Muito já se escreveu no sentido de que inexiste um sistema puro, ou seja, puramente inquisitório ou puramente acusatório. Importa mesmo é que, além da distinção das figuras do acusador e do julgador, suas respectivas funções não se misturem.

Em outras palavras, ao órgão acusatório incumbe gerir a produção da prova que conforte a versão constante da denúncia; e ao juiz compete, obviamente, julgar se a prova trazida ao processo pelo Ministério Público logra comprovar, livre de qualquer dúvida, a culpabilidade do acusado.

Em síntese, o juiz deve abandonar qualquer pretensão de protagonismo na instrução probatória de um processo criminal.
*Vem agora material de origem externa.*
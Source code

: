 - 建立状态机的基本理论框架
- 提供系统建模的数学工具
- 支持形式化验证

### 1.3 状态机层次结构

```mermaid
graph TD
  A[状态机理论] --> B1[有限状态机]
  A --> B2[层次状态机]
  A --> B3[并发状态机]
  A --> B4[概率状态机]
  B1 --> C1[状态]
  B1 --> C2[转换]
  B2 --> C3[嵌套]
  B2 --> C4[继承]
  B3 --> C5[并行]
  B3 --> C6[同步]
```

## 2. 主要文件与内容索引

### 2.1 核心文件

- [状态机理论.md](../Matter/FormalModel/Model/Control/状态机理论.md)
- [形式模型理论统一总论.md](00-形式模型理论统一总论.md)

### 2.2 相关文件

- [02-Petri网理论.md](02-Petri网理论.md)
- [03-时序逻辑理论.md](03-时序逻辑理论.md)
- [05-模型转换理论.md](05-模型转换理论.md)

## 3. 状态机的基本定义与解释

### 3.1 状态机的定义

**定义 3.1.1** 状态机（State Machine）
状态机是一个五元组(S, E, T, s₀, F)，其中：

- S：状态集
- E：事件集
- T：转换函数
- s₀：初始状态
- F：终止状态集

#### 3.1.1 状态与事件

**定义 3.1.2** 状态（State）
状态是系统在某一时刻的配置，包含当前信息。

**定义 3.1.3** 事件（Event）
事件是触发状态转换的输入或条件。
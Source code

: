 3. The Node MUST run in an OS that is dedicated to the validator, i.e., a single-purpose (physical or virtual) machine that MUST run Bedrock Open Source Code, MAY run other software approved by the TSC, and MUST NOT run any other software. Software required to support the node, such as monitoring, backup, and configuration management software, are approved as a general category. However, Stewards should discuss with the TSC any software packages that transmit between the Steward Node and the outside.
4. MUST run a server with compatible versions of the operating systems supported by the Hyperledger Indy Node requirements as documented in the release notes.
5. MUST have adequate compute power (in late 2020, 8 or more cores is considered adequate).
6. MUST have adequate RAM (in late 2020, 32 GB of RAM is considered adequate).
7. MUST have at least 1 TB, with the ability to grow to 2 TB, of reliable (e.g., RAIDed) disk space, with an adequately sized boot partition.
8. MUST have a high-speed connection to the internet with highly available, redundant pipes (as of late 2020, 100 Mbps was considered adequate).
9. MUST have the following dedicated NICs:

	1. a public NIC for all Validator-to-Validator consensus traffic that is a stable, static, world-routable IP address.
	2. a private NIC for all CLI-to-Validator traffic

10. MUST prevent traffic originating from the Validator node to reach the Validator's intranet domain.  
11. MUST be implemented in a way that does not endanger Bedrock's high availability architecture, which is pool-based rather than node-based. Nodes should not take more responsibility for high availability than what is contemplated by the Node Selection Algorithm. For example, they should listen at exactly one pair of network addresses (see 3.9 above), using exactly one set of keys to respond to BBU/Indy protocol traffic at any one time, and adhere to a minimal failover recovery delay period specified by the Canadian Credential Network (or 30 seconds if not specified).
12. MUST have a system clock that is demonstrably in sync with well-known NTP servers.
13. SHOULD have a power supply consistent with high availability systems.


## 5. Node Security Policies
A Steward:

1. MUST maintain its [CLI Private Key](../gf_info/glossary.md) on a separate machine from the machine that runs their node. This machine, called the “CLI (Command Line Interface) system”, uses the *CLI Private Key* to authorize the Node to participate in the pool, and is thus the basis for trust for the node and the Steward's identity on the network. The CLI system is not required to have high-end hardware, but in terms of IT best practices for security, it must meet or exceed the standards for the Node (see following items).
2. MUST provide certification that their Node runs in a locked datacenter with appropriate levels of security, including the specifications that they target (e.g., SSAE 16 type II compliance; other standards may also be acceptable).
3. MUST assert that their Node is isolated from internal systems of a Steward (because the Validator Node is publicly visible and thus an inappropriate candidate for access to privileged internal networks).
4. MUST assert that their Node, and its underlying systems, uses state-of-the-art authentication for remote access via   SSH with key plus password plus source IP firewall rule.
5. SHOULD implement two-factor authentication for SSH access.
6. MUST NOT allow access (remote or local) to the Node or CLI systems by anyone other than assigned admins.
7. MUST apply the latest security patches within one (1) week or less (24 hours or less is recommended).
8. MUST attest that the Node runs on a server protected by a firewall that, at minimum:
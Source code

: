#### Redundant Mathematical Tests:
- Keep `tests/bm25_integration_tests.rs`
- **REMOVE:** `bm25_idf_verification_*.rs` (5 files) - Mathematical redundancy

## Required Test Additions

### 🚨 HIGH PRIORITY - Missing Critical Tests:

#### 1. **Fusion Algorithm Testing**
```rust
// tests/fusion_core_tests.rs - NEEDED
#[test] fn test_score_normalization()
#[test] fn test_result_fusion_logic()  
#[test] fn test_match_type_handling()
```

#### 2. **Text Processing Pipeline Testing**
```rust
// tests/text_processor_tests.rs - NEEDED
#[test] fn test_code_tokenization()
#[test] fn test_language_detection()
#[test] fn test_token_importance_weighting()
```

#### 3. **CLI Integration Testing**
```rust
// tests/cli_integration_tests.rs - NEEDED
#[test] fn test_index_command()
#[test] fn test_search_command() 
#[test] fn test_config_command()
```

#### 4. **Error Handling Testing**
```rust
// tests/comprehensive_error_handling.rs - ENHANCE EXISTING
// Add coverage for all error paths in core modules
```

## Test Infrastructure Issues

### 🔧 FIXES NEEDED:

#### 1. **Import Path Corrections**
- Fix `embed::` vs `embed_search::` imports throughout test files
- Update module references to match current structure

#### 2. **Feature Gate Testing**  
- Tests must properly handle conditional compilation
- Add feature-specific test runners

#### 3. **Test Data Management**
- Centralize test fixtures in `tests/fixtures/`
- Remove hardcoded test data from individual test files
A ele compete presidir o ato, assegurando paridade de tratamento às partes, podendo adotar postura suplementar na inquirição de testemunhas.

Cumpre observar que a alteração produzida no Código de Processo Penal pela Lei n.º 11.690/2008 deixa isso bem claro:

Art. 212.  As perguntas serão formuladas pelas partes diretamente à testemunha, não admitindo o juiz aquelas que puderem induzir a resposta, não tiverem relação com a causa ou importarem na repetição de outra já respondida.          

Parágrafo único.  Sobre os pontos não esclarecidos, o juiz poderá complementar a inquirição.

Como se percebe, o texto legal é bastante explícito no sentido de que as perguntas serão formuladas pelas partes às testemunhas, cabendo ao juiz apenas, supletivamente, indagar sobre pontos não bem elucidados.

Portanto, o sistema introduzido pela ainda não bem compreendida alteração legislativa de 2008 – já se passaram dez anos! – não relega o juiz a um papel de expectador da produção da prova. Ao magistrado está reservado o papel de garantidor da observância das normas legais e constitucionais durante a instrução, podendo atuar complementarmente durante a oitiva de testigos, não mais atuando como protagonista da produção da prova.

A compreensão desse mecanismo evitaria situações como a da audiência mencionada ao início dessas linhas. Vale dizer, o juiz, não assumindo para si, função que não lhe compete, não correria o risco de se deixar dominar por aquele “quadro mental paranoico”, em que acredita cegamente na proposta acusatória e passa a buscar provas que a confirmem, descartando outras linhas de raciocínio e argumentação.

O destinatário da prova

Portanto, Sua Excelência disse bem, é o destinatário da prova. Mas não é o gestor da sua produção.

É possível uma licença para expressão mais crua:

cada macaco no seu galho.

Rodrigo de Oliveira Vieira

Advogado criminalista. Ex-Promotor de Justiça.